AFFIRMATIVE ACTION STRUCK DOWN BY SUPREME COURT

 The U.S. Supreme Court considered the admissions practices of two of the oldest institutions of higher education in the United States: Harvard and the University of North Carolina.  Each receives tens of thousands of applications for admission each year, but only a small fraction of that number can be admitted. The admissions process is very selective.   The schools screen applicants by grades, letters of recommendation, extracurricular activities, school support and personal characteristics.  After doing so, the applicant’s race is considered.

For Harvard, one goal of the admissions process is to ensure there is no drop-off in the number of minority admissions from the prior class.

That is affirmative action in a nutshell, and it is practiced throughout the United States.  Harvard has admitted that race “is a determinative tip” for a significant number of blacks and Hispanics admitted.

The Plaintiff in this case is an advocacy group, “Students for Fair Admissions.”  It filed separate lawsuits against Harvard and the University of North Carolina, claiming their admissions processes, incorporating the basic principles of affirmative action,  violated students’ rights to Equal Protection Under the Law, guaranteed by the Fourteenth Amendment.  The group then tried both cases to a lower court (not to a jury) and lost both cases.

The U.S. Supreme Court consolidated the cases for the purpose of review, as the constitutional issues raised in both cases was identical: affirmative action in the context of college admissions favors one racial group over another, instead of treating all racial groups equally.

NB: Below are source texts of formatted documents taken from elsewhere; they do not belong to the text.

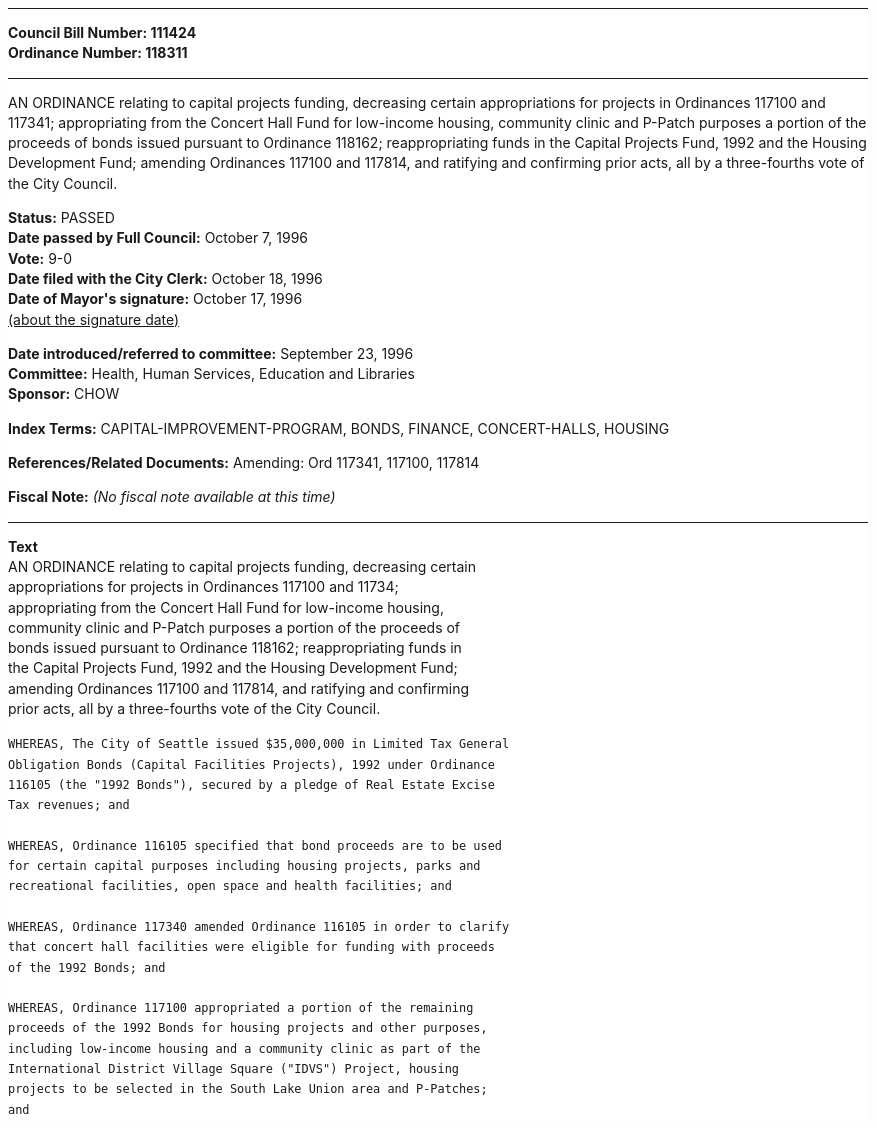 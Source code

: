 * * * * *  
  
**Council Bill Number: [](#h0)[](#h2)111424**   
**Ordinance Number: 118311**  
  
* * * * *  
  
AN ORDINANCE relating to capital projects funding, decreasing certain appropriations for projects in Ordinances 117100 and 117341; appropriating from the Concert Hall Fund for low-income housing, community clinic and P-Patch purposes a portion of the proceeds of bonds issued pursuant to Ordinance 118162; reappropriating funds in the Capital Projects Fund, 1992 and the Housing Development Fund; amending Ordinances 117100 and 117814, and ratifying and confirming prior acts, all by a three-fourths vote of the City Council.  
  
**Status:** PASSED   
**Date passed by Full Council:** October 7, 1996   
**Vote:** 9-0   
**Date filed with the City Clerk:** October 18, 1996   
**Date of Mayor's signature:** October 17, 1996   
[(about the signature date)](/~public/approvaldate.htm)   
  
  
**Date introduced/referred to committee:** September 23, 1996   
**Committee:** Health, Human Services, Education and Libraries   
**Sponsor:** CHOW   
  
**Index Terms:** CAPITAL-IMPROVEMENT-PROGRAM, BONDS, FINANCE, CONCERT-HALLS, HOUSING  
  
**References/Related Documents:** Amending: Ord 117341, 117100, 117814  
  
**Fiscal Note:** *(No fiscal note available at this time)*  
  
* * * * *  
  
**Text**  
    AN ORDINANCE relating to capital projects funding, decreasing certain  
    appropriations for projects in Ordinances 117100 and 11734;  
    appropriating from the Concert Hall Fund for low-income housing,  
    community clinic and P-Patch purposes a portion of the proceeds of  
    bonds issued pursuant to Ordinance 118162; reappropriating funds in  
    the Capital Projects Fund, 1992 and the Housing Development Fund;  
    amending Ordinances 117100 and 117814, and ratifying and confirming  
    prior acts, all by a three-fourths vote of the City Council.  
  
    WHEREAS, The City of Seattle issued $35,000,000 in Limited Tax General  
    Obligation Bonds (Capital Facilities Projects), 1992 under Ordinance  
    116105 (the "1992 Bonds"), secured by a pledge of Real Estate Excise  
    Tax revenues; and  
  
    WHEREAS, Ordinance 116105 specified that bond proceeds are to be used  
    for certain capital purposes including housing projects, parks and  
    recreational facilities, open space and health facilities; and  
  
    WHEREAS, Ordinance 117340 amended Ordinance 116105 in order to clarify  
    that concert hall facilities were eligible for funding with proceeds  
    of the 1992 Bonds; and  
  
    WHEREAS, Ordinance 117100 appropriated a portion of the remaining  
    proceeds of the 1992 Bonds for housing projects and other purposes,  
    including low-income housing and a community clinic as part of the  
    International District Village Square ("IDVS") Project, housing  
    projects to be selected in the South Lake Union area and P-Patches;  
    and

The U.S. Supreme Court agreed with the Students for Fair Admissions, holding Harvard’s and UNC’s admissions programs violate the Equal Protection Clause of the Fourteenth Amendment.

In relevant part, the Fourteenth Amendment states:

“No State shall make or enforce any law which shall abridge the privileges or immunities of citizens of the United States; nor shall any State deprive any person of life, liberty, or property, without due process of law; nor deny to any person within its jurisdiction the equal protection of the laws.”

The early cases deciding the meaning of this clause held it meant the laws in the states shall be the same as for the black as for the white, “that all persons, whether colored or white, shall stand equal before the laws of the States.”

The Court noted that despite the mandate that black and white be treated equally, that did not happen for almost a century.  The Supreme Court forever marred its reputation by allowing for the treatment of black and white “separate but equal” in its infamous Plessy v. Ferguson decision, which was finally buried for good in the Brown v. Board of Education decision in 1954. In that decision, the Court finally acknowledged that the “separate but equal” doctrine, in practice, was inherently unequal and unfair to blacks.

In its Brown v. Board of Education decision, the Supreme Court stated that the right to a public education “must be made available to all on equal terms.”  A short time later, the Court stated full compliance with Brown required schools to admit students “on a racially nondiscriminatory basis.”

In the years following Brown, the Court repeatedly struck down state and local laws requiring segregation in various forms. The core purpose of the Equal Protection Clause was to “do away with all governmentally-imposed discrimination based on race.”

It was a noble endeavor by the Court.

In 1978, in Bakke v. California, affirmative action was challenged by a would-be student.  The Court decided that race could be used as a factor in admissions, but only in a positive way; the schools could not use race as a disqualifying factor. 

Schools thereafter have tried to incorporate race into the admissions process.  Along the way, the obvious question was raised: when is this favoring of one race over another, to make up for past wrongs, going to end?

In 2003, the Supreme Court in Grutter v. Bollinger raised that question: when is this practice going to end.  It cannot go on forever. 

The Court in this case, in an opinion authored by Justice Roberts, decided that, fifteen years after Bakke, and twenty years following Grutter, the time has come to treat all students equally in the admissions process.  Race cannot be used as a plus or minus in anyone’s application to a school.  In fact, the affirmative action program has actually discriminated against Asian Americans.  In their case, race has been used negatively in the admissions process.

Although race cannot be used in the abstract, in a quota sense, the applicant can address, and a school can consider, how the applicant’s race has affected his/her character or quality of life.  Race, therefore, can be considered, but only in the context of how it challenged a person’s character and how the applicant rose to meet those challenges.